• _Work task_
Using the records below, locate all lines containing "NewMiscControllerApiUsageWithDefaults" and return them.

== Material for this exercise

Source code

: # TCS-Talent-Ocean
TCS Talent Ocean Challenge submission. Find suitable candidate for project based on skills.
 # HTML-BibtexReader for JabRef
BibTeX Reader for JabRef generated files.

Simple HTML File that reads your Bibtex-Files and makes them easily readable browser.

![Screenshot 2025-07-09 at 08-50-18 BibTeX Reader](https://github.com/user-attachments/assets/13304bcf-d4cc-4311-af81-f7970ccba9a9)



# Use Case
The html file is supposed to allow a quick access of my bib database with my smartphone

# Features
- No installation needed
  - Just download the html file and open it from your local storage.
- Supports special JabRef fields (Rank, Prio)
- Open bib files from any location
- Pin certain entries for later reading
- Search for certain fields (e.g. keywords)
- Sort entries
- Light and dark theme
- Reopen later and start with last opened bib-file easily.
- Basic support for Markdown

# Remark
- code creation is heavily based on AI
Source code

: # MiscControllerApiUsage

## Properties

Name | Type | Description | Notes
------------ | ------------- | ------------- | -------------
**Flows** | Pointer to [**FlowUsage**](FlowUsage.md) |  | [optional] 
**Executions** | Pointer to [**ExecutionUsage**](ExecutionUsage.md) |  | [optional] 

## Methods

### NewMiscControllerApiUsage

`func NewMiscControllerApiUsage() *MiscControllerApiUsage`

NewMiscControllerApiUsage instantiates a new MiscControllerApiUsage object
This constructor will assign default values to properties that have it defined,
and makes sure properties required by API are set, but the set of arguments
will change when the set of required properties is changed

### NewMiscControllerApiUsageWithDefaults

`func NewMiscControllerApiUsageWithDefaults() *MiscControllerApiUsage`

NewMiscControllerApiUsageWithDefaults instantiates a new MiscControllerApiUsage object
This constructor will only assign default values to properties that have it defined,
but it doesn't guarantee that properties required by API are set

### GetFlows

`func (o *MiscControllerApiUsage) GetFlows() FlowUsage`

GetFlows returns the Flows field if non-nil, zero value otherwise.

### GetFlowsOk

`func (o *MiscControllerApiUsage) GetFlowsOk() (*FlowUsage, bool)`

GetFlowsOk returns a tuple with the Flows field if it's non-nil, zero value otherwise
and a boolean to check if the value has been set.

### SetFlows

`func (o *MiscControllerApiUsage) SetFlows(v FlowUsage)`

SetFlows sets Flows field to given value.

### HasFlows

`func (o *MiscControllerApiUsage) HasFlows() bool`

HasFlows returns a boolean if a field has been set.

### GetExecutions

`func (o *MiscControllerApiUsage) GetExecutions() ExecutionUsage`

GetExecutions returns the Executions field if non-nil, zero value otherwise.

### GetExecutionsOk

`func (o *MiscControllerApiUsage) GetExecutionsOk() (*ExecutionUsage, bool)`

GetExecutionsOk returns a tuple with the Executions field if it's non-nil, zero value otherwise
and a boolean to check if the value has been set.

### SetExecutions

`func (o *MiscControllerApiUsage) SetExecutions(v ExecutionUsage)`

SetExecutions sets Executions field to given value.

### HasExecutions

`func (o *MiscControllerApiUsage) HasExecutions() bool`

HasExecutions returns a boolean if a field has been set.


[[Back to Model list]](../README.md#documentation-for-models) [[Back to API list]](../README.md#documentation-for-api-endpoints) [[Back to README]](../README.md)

====

• _Solution for this exercise_
### NewMiscControllerApiUsageWithDefaults
`func NewMiscControllerApiUsageWithDefaults() *MiscControllerApiUsage`
NewMiscControllerApiUsageWithDefaults instantiates a new MiscControllerApiUsage object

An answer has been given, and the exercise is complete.